Plain-text document sources
Start of Block
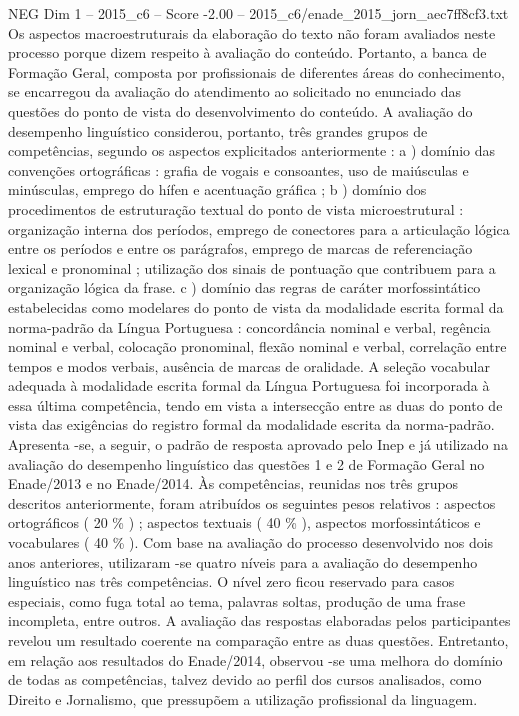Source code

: \begin{textsample}{NEG Dim 1 – 2015\_c6 – Score -2.00 – 2015\_c6/enade\_2015\_jorn\_aec7ff8cf3.txt}
Os aspectos macroestruturais da elaboração do texto não foram avaliados neste processo porque dizem respeito à avaliação do conteúdo.
Portanto, a banca de Formação Geral, composta por profissionais de diferentes áreas do conhecimento, se encarregou da avaliação do atendimento ao solicitado no enunciado das questões do ponto de vista do desenvolvimento do conteúdo.
A avaliação do desempenho linguístico considerou, portanto, três grandes grupos de competências, segundo os aspectos explicitados anteriormente : a ) domínio das convenções ortográficas : grafia de vogais e consoantes, uso de maiúsculas e minúsculas, emprego do hífen e acentuação gráfica ; b ) domínio dos procedimentos de estruturação textual do ponto de vista microestrutural : organização interna dos períodos, emprego de conectores para a articulação lógica entre os períodos e entre os parágrafos, emprego de marcas de referenciação lexical e pronominal ; utilização dos sinais de pontuação que contribuem para a organização lógica da frase. c ) domínio das regras de caráter morfossintático estabelecidas como modelares do ponto de vista da modalidade escrita formal da norma-padrão da Língua Portuguesa : concordância nominal e verbal, regência nominal e verbal, colocação pronominal, flexão nominal e verbal, correlação entre tempos e modos verbais, ausência de marcas de oralidade.
A seleção vocabular adequada à modalidade escrita formal da Língua Portuguesa foi incorporada à essa última competência, tendo em vista a intersecção entre as duas do ponto de vista das exigências do registro formal da modalidade escrita da norma-padrão.
Apresenta -se, a seguir, o padrão de resposta aprovado pelo Inep e já utilizado na avaliação do desempenho linguístico das questões 1 e 2 de Formação Geral no Enade/2013 e no Enade/2014.
Às competências, reunidas nos três grupos descritos anteriormente, foram atribuídos os seguintes pesos relativos : aspectos ortográficos ( 20 \% ) ; aspectos textuais ( 40 \% ), aspectos morfossintáticos e vocabulares ( 40 \% ).
Com base na avaliação do processo desenvolvido nos dois anos anteriores, utilizaram -se quatro níveis para a avaliação do desempenho linguístico nas três competências.
O nível zero ficou reservado para casos especiais, como fuga total ao tema, palavras soltas, produção de uma frase incompleta, entre outros.
A avaliação das respostas elaboradas pelos participantes revelou um resultado coerente na comparação entre as duas questões.
Entretanto, em relação aos resultados do Enade/2014, observou -se uma melhora do domínio de todas as competências, talvez devido ao perfil dos cursos analisados, como Direito e Jornalismo, que pressupõem a utilização profissional da linguagem.

\end{textsample}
End of Block
:: What to work on ::
Lines from the one containing "Entretanto, em relação" through the end of the entries above must be copied exactly; include both ends and no other lines.

:: Solution below ::
Entretanto, em relação aos resultados do Enade/2014, observou -se uma melhora do domínio de todas as competências, talvez devido ao perfil dos cursos analisados, como Direito e Jornalismo, que pressupõem a utilização profissional da linguagem.

\end{textsample}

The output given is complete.